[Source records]
'''
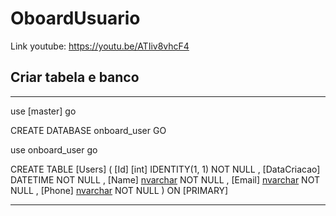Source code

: # OboardUsuario
Link  youtube: https://youtu.be/ATIiv8vhcF4

## Criar tabela e banco

-----------------------------------------------

use [master]
go

CREATE DATABASE onboard_user
GO

use onboard_user
go

CREATE TABLE [Users] (
    [Id] [int] IDENTITY(1, 1) NOT NULL
    , [DataCriacao] DATETIME NOT NULL
    , [Name] [nvarchar](100) NOT NULL
    , [Email] [nvarchar](100) NOT NULL
    , [Phone] [nvarchar](50) NOT NULL
    ) ON [PRIMARY]

--------------------------------------------------

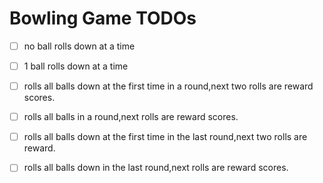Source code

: # Bowling Game TODOs


- [ ] no ball rolls down at a time 
- [ ] 1 ball rolls down at a time 
- [ ] rolls all balls down at the first time in a round,next two rolls are reward scores.
- [ ] rolls all balls in a round,next rolls are reward scores.
- [ ] rolls all balls down at the first time in the last round,next two rolls are reward.
- [ ] rolls all balls down in the last round,next rolls are reward scores.
  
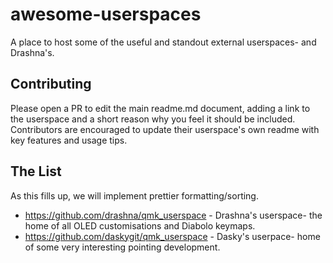 # awesome-userspaces
A place to host some of the useful and standout external userspaces- and Drashna's.

## Contributing
Please open a PR to edit the main readme.md document, adding a link to the userspace and a short reason why you feel it should be included.
Contributors are encouraged to update their userspace's own readme with key features and usage tips.

## The List
As this fills up, we will implement prettier formatting/sorting.

+ https://github.com/drashna/qmk_userspace - Drashna's userspace- the home of all OLED customisations and Diabolo keymaps.
+ https://github.com/daskygit/qmk_userspace - Dasky's userpace- home of some very interesting pointing development.
  
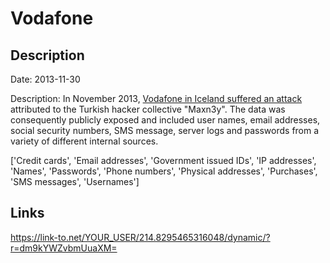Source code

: # Vodafone

## Description

Date: 2013-11-30

Description:
In November 2013, <a href="http://thehackernews.com/2013/11/vodafone-iceland-hacked-and-exposed.html" target="_blank" rel="noopener">Vodafone in Iceland suffered an attack</a> attributed to the Turkish hacker collective &quot;Maxn3y&quot;. The data was consequently publicly exposed and included user names, email addresses, social security numbers, SMS message, server logs and passwords from a variety of different internal sources.


['Credit cards', 'Email addresses', 'Government issued IDs', 'IP addresses', 'Names', 'Passwords', 'Phone numbers', 'Physical addresses', 'Purchases', 'SMS messages', 'Usernames']

## Links

https://link-to.net/YOUR_USER/214.8295465316048/dynamic/?r=dm9kYWZvbmUuaXM=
'''
WORK INSTRUCTIONS ▸ Exact repeats of the lines from the first one in the data through the line containing "CREATE TABLE [Users]" make up the answer. Pictures do not.

SOLUTION FOR THIS PROBLEM ▸
Source code

: # OboardUsuario
Link  youtube: https://youtu.be/ATIiv8vhcF4

## Criar tabela e banco

-----------------------------------------------

use [master]
go

CREATE DATABASE onboard_user
GO

use onboard_user
go

CREATE TABLE [Users] (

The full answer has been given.